In vacuum tubes that operate at high frequencies, a Losses arise in particular due to the circulation of high-frequency currents in the grid. Especially quadrupole In the case of tubes, the shielding grid, most often called the G2 grid, is A high frequency current circulates vertically between the bottom. The reason these currents flow is , a grating is placed in the resonant output circuit of the vacuum tube, and a grid is placed in the resonant output circuit of the vacuum tube, and the In all circuits, those currents are set at the nodes and antinodes of current and voltage. This is because that. The highest ultra-high frequency currents are certainly generated in the wave antinode of the current.

Then the grate is heated very much. This heating is corrected inside the sealed vacuum tube. It is not known how to measure this accurately, but it operates at very high powers and high frequencies. Attention has been focused on the appearance of reciprocal lattice currents when producing In other words, a normal lattice Although the current consumption is in one direction, as the operating current of the vacuum tube increases, the grid contact It has been noted that the direction of current flow in the connections is reversed. For example, quadrupole very rapidly during tube startup from a normal positive value of a few amperes to a negative value of a few amperes. It was noticed that things were changing.

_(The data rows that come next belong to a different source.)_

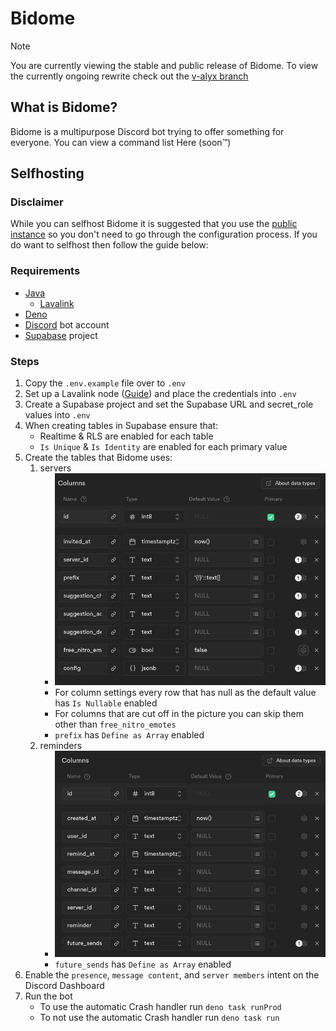 # Bidome
> [!NOTE]
> You are currently viewing the stable and public release of Bidome. To view the currently ongoing rewrite check out the [v-alyx branch](https://github.com/Wave-Studio/BIDOME/tree/v-alyx)

## What is Bidome?

Bidome is a multipurpose Discord bot trying to offer something for everyone. You
can view a command list Here (soon:tm:)

## Selfhosting

### Disclaimer

While you can selfhost Bidome it is suggested that you use the
[public instance](https://discord.com/api/oauth2/authorize?client_id=778670182956531773&permissions=8&scope=applications.commands%20bot)
so you don't need to go through the configuration process. If you do want to
selfhost then follow the guide below:

### Requirements

- [Java](https://adoptium.net/marketplace/)
  - [Lavalink](https://github.com/lavalink-devs/Lavalink)
- [Deno](https://deno.land/)
- [Discord](https://discord.com/developers/applications/) bot account
- [Supabase](https://supabase.com/dashboard/projects) project

### Steps

1. Copy the `.env.example` file over to `.env`
1. Set up a Lavalink node ([Guide](https://lavalink.dev/getting-started/index.html)) and place the credentials into `.env`
1. Create a Supabase project and set the Supabase URL and secret_role values into `.env`
1. When creating tables in Supabase ensure that:
	- Realtime & RLS are enabled for each table
	- `Is Unique` & `Is Identity` are enabled for each primary value
1. Create the tables that Bidome uses:
	1. servers
		- ![Picture of the database config](./assets/images/readme/servers.png)
		- For column settings every row that has null as the default value has `Is Nullable` enabled
		- For columns that are cut off in the picture you can skip them other than `free_nitro_emotes`
		- `prefix` has `Define as Array` enabled
	1. reminders
		- ![Picture of the database config](./assets/images/readme/reminders.png)
		- `future_sends` has `Define as Array` enabled
1. Enable the `presence`, `message content`, and `server members` intent on the
   Discord Dashboard
1. Run the bot
   - To use the automatic Crash handler run `deno task runProd`
   - To not use the automatic Crash handler run `deno task run`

This reversal of the lattice current leads to the assumption that the lattice starts emitting electrons in large quantities. (even though it shouldn't generate a lot of electrons). This electron generation is probably caused by the temperature of the lattice. This is caused by rising temperatures. In fact, the lattice distortion is normal for vacuum tubes. Electron generation at normal operating temperatures is relatively low. Therefore, the lattice has a high thermionic emission It is probably the very high abnormal heating of the lattice that makes it so. The amount of current that can be measured is , indicating that the temperature of the lattice is on the order of 2000°C. Only that temperature The generation of such a large reciprocal current can be practically explained.

This high temperature of the grid can cause tube failure. The grid is very large radiates heat toward the cooler parts of the tube, causing the gas to flow abnormally from those parts. is released. Ions released into the vacuum tube may cause electrical breakdown, tripping, etc. Responsible. The lattice insulation ceramic may deteriorate due to the action of heat (cooling cracks). Ru. Either way, the result is that the tubes become less reliable and have a shorter lifespan. Ru.

The object of the present invention is that a grid is placed in a circuit that resonates at a high frequency, and the resonance generates In a vacuum tube where a high-frequency current flows through the grid, the temperature of the grid may become abnormal. The aim is to reduce the risk of failures caused by high temperatures.

According to the invention, the high-frequency current with variable width and circulating under the action of resonance is maximized. It is proposed to use grids with wide rods where receive a weak current a rod along the rod between one side where the rod receives a higher current It is preferable that the width of the dots is varied. In particular, in the case of a certain number, the bottom of the grid i.e. the width of the rod at the top (on the side of the connection facing the outside of the tube) is Provision is made for the width of the rod to be wider than the width of the rod.

In practice, the invention turns out to be particularly attractive. This is the case for vacuum tubes. At the top of the grid are high-frequency current nodes and high-frequency voltage waves. It is most often placed in the abdomen, but the bottom is very close to the current wave abdomen.

In one embodiment, the width of the rods increases uniformly toward the bottom of the grid. child The spread can be continuous or discontinuous.

The invention can be applied to grids with vertical rods or grids with diagonal rods.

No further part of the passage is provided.